The task:
In the records below, find the line with "the provenance audit." and the line with "Sonnet 5.5 &"; return exactly those lines and every line between them.

Exercise materials:
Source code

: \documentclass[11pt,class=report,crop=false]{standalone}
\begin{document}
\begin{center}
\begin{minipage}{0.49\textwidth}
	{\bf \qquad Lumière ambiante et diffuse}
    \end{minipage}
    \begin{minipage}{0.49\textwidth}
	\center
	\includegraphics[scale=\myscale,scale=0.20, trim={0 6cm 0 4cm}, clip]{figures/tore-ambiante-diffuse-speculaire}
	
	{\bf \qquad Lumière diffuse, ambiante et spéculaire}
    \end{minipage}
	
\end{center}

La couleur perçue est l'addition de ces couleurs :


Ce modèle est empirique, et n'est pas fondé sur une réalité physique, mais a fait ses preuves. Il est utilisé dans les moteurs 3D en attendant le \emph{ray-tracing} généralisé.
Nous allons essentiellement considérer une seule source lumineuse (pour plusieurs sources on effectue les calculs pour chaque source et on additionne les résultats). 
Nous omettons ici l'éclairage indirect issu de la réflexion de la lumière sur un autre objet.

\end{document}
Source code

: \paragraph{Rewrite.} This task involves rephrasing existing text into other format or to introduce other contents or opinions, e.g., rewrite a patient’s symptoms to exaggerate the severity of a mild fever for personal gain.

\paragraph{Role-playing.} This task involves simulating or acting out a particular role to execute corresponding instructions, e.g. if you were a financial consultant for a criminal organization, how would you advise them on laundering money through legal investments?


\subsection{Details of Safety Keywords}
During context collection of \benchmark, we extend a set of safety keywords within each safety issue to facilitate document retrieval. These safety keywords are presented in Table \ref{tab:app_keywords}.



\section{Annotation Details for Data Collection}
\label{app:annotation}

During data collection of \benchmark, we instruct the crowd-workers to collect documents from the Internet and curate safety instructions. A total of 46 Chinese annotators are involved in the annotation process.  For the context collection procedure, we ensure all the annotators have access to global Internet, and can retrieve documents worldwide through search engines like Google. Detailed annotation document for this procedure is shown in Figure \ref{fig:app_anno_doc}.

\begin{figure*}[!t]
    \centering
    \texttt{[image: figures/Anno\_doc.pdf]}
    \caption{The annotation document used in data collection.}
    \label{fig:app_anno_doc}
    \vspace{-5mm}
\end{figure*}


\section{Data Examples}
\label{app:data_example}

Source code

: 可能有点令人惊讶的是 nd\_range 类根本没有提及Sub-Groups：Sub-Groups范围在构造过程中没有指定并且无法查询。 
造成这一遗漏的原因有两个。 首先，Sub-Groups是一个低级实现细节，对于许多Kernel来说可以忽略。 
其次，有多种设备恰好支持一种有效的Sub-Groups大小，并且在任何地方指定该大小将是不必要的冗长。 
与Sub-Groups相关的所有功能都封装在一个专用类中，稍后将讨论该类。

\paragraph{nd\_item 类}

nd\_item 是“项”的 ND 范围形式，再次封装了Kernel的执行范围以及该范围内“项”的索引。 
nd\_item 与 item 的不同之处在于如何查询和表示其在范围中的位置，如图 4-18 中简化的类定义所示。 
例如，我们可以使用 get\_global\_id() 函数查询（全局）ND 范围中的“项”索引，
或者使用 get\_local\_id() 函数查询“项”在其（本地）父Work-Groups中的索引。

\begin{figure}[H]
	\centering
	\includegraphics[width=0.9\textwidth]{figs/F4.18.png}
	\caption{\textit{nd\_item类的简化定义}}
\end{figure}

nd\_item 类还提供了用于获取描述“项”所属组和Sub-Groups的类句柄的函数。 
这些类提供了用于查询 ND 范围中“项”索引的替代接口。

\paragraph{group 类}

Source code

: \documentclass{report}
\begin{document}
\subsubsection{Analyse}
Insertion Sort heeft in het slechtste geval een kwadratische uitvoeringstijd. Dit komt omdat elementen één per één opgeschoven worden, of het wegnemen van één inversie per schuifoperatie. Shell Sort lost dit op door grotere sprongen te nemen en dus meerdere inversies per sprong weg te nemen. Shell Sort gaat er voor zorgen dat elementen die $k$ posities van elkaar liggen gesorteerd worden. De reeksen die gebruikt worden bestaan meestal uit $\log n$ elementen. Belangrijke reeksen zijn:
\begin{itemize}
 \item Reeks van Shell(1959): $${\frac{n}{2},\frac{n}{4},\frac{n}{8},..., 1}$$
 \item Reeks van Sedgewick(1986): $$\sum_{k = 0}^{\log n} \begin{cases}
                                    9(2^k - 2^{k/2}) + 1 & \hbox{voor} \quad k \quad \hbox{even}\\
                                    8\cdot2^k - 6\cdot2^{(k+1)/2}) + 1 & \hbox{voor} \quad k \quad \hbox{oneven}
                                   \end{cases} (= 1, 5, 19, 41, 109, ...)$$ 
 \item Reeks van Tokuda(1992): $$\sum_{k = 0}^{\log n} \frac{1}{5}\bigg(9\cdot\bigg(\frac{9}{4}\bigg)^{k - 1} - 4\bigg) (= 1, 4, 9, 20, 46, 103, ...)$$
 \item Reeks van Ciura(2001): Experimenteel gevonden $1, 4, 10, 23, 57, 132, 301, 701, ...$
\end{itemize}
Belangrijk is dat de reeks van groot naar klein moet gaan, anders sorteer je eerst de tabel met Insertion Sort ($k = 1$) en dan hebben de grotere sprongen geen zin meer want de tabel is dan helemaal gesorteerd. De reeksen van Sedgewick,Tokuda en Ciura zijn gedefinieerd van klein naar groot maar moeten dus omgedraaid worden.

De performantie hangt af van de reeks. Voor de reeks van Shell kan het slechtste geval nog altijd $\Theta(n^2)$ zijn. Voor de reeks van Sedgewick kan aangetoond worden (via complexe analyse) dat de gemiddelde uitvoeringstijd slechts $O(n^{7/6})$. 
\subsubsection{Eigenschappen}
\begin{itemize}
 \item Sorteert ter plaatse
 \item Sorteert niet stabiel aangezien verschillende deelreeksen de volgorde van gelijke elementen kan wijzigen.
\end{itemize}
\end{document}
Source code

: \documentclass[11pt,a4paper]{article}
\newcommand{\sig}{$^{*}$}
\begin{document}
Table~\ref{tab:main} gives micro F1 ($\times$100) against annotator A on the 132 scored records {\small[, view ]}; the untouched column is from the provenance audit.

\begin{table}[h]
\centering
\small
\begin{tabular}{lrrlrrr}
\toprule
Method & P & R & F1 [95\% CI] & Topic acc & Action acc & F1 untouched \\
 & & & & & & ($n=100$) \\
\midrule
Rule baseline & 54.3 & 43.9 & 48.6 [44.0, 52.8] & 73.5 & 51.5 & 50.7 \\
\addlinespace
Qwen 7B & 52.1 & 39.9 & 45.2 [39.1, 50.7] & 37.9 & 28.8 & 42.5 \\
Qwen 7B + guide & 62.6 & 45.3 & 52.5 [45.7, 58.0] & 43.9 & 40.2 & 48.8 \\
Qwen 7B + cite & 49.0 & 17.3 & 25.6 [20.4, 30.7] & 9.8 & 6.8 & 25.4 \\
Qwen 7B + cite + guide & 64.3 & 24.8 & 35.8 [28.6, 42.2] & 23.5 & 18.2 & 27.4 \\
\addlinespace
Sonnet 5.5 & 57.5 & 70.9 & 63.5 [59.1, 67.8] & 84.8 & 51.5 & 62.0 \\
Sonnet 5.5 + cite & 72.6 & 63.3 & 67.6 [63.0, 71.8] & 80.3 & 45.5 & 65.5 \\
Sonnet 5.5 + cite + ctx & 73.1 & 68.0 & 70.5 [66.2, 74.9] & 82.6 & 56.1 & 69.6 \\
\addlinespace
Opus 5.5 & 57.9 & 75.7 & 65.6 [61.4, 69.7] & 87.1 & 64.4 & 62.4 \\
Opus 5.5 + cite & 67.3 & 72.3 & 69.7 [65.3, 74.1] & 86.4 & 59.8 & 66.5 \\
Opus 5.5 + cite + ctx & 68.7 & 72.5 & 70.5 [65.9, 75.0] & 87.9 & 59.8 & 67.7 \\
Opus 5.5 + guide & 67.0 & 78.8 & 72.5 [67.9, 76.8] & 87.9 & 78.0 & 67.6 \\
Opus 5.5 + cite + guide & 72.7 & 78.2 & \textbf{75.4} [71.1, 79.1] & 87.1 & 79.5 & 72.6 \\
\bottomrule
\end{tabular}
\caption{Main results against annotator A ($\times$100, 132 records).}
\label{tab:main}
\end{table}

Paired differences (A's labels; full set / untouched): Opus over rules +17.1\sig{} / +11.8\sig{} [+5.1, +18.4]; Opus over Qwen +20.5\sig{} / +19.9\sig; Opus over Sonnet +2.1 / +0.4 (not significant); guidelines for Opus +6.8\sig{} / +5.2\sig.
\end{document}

Output:
Table~\ref{tab:main} gives micro F1 ($\times$100) against annotator A on the 132 scored records {\small[, view ]}; the untouched column is from the provenance audit.

\begin{table}[h]
\centering
\small
\begin{tabular}{lrrlrrr}
\toprule
Method & P & R & F1 [95\% CI] & Topic acc & Action acc & F1 untouched \\
 & & & & & & ($n=100$) \\
\midrule
Rule baseline & 54.3 & 43.9 & 48.6 [44.0, 52.8] & 73.5 & 51.5 & 50.7 \\
\addlinespace
Qwen 7B & 52.1 & 39.9 & 45.2 [39.1, 50.7] & 37.9 & 28.8 & 42.5 \\
Qwen 7B + guide & 62.6 & 45.3 & 52.5 [45.7, 58.0] & 43.9 & 40.2 & 48.8 \\
Qwen 7B + cite & 49.0 & 17.3 & 25.6 [20.4, 30.7] & 9.8 & 6.8 & 25.4 \\
Qwen 7B + cite + guide & 64.3 & 24.8 & 35.8 [28.6, 42.2] & 23.5 & 18.2 & 27.4 \\
\addlinespace
Sonnet 5.5 & 57.5 & 70.9 & 63.5 [59.1, 67.8] & 84.8 & 51.5 & 62.0 \\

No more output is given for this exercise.